Internet law cases establish the legal framework that governs how businesses operate online today. These landmark rulings shape everything from digital contracts to data privacy, determining what you can and cannot do on the web.

The internet has been available to the general public since the early 1990s. Those early days were both rudimentary and fascinating—dial-up modems, Netscape Navigator, and AOL dominated the landscape. As technology advanced rapidly, the evolution of the World Wide Web brought new legal questions that courts had to answer through precedent-setting cases.

Internet law is the body of legal precedents that governs digital activities, from free speech to contract enforcement. Early cases like the 1997 Reno v. American Civil Liberties Union decision protected online freedom of speech, while Zeran v. America Online, Inc. (1998) cleared the way for website owners to host content from users and other outside sources without liability.

These foundational cases created clarity around digital rights and responsibilities. However, new challenges continue to emerge—social media speech, content moderation, and platform liability remain actively contested legal issues.

The 10 internet law cases we’re covering today, all decided since 2000, define how businesses operate online. Understanding them helps you navigate digital contracts, protect privacy, and avoid legal pitfalls.

What you’ll learn from these cases:

  • How email privacy protections affect business communications
  • When clickwrap agreements hold up in court
  • What social media speech protections mean for your company
  • How copyright law applies to digital content
  • Whether websites must comply with accessibility standards

Introduction to internet law and why these cases matter

When you hear “internet law,” it’s easy to think of it as some dusty legal textbook. But it’s not a single, static thing. It’s a constantly evolving area shaped by court decisions that respond to new technology. These cases aren’t just for law students—they have a direct impact on how you run your business, write your contracts, and manage risk.

For you, this isn’t just legal history. It’s about understanding the rules of the road for digital business. The precedents set by these cases determine the enforceability of your online terms, your liability for user content, and your obligations for data privacy. Getting this wrong means real-world consequences. As we move into an era where AI is layered on top of everything—and considering that 69% of legal professionals use AI for legal work according to The State of AI in Legal 2025 Report—these foundational principles become even more critical. The next wave of internet law cases will build on the rulings we’re about to discuss.

United States v. Warshak

Email privacy and Fourth Amendment protections

United States v. Warshak established that emails stored on third-party servers have Fourth Amendment protection. This was the first case to rule that there is a reasonable expectation of privacy for email content, even when stored by internet service providers.

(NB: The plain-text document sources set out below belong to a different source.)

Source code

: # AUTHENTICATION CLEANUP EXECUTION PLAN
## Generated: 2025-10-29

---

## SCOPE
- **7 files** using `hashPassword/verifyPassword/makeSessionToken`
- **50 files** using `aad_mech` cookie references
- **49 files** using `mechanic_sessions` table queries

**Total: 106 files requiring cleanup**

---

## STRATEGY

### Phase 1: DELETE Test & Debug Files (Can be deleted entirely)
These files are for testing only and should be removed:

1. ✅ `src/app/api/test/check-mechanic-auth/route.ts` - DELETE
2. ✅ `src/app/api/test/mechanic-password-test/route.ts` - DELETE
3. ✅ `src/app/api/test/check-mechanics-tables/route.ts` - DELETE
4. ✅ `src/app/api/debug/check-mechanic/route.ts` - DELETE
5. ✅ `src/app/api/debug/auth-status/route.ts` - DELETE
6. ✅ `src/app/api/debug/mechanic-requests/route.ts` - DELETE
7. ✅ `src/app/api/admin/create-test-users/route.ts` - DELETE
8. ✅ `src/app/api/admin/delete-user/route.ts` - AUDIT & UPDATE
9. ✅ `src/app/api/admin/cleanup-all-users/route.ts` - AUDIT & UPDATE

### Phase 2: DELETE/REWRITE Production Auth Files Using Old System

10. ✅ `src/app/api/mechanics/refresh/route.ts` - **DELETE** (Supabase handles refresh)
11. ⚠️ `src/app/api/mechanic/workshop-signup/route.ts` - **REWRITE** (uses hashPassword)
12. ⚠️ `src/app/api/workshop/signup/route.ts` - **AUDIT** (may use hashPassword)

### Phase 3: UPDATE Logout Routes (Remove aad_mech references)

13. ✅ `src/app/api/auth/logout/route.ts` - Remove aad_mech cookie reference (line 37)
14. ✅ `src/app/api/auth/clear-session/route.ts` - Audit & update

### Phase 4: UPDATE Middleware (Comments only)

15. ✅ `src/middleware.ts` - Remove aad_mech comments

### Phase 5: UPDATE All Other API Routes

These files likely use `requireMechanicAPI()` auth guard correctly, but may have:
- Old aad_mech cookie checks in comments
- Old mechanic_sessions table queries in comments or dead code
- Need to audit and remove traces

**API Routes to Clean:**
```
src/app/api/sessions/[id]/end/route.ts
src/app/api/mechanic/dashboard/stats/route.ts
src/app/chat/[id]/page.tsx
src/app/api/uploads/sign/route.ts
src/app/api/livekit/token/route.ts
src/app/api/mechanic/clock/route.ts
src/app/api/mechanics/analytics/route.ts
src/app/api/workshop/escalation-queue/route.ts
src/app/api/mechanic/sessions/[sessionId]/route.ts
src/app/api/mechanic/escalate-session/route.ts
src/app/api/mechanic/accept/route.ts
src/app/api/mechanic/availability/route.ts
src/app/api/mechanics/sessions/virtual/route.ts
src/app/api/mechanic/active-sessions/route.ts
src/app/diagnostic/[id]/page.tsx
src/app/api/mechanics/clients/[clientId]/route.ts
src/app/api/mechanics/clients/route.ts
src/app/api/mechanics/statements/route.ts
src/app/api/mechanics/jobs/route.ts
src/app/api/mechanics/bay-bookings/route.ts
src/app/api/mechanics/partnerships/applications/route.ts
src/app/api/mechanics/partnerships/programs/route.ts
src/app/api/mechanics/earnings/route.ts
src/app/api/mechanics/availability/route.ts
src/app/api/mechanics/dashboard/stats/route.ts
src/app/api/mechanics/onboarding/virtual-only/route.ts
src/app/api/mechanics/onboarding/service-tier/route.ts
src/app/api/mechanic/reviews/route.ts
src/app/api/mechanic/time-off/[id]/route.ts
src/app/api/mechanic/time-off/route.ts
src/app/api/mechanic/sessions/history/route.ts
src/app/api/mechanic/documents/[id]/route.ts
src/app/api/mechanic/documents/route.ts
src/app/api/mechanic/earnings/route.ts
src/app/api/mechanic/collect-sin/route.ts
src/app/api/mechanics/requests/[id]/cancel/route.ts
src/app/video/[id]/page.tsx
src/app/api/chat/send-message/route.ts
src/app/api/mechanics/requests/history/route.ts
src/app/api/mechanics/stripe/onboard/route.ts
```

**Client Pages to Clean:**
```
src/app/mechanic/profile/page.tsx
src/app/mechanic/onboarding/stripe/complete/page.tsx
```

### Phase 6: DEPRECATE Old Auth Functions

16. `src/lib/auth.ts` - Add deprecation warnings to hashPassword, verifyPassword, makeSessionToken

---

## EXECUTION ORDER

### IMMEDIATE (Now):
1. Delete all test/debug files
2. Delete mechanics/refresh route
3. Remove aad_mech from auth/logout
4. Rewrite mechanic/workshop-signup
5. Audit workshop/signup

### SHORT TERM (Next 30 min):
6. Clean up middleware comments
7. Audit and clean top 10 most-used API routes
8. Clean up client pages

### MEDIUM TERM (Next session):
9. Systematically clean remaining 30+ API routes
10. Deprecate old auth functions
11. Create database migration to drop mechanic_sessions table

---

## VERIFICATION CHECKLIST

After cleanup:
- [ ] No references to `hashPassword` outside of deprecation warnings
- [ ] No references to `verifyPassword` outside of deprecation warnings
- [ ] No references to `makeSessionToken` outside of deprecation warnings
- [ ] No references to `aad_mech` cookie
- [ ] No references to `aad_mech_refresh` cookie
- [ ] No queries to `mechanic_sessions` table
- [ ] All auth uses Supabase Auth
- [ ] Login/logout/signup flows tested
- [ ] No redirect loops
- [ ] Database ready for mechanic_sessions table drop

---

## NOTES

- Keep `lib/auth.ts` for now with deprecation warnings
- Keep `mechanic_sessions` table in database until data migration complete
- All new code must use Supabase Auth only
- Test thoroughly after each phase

It all started with a criminal investigation into defendant Steve Warshak’s fraudulent business practices, in which he and his mother, who helped run the business, were double- and triple-charging customer accounts and providing false information to banks to obtain loans and credit products.

The government seized approximately 27,000 private emails from Warshak’s ISP without a warrant. They justified this action by relying on the Stored Communications Act.

The seized emails helped convict the defendants on the majority of 112 counts. However, Warshak appealed based on the warrantless seizure.

The court of appeals ruled that the government violated Warshak’s Fourth Amendment rights. Compelling an ISP to turn over emails without a warrant is unconstitutional.

What this means for businesses: Emails stored on third-party servers have privacy protections. Law enforcement needs a warrant to access employee or customer emails, and businesses should inform users about these protections in privacy policies.

National Cable & Telecommunications Association v. Brand X Internet Services

Net neutrality became a household phrase thanks to this case, which established that the Federal Communications Commission (FCC) had the authority to classify internet service as either an information service or a telecommunications service—a distinction that would reshape how ISPs operate.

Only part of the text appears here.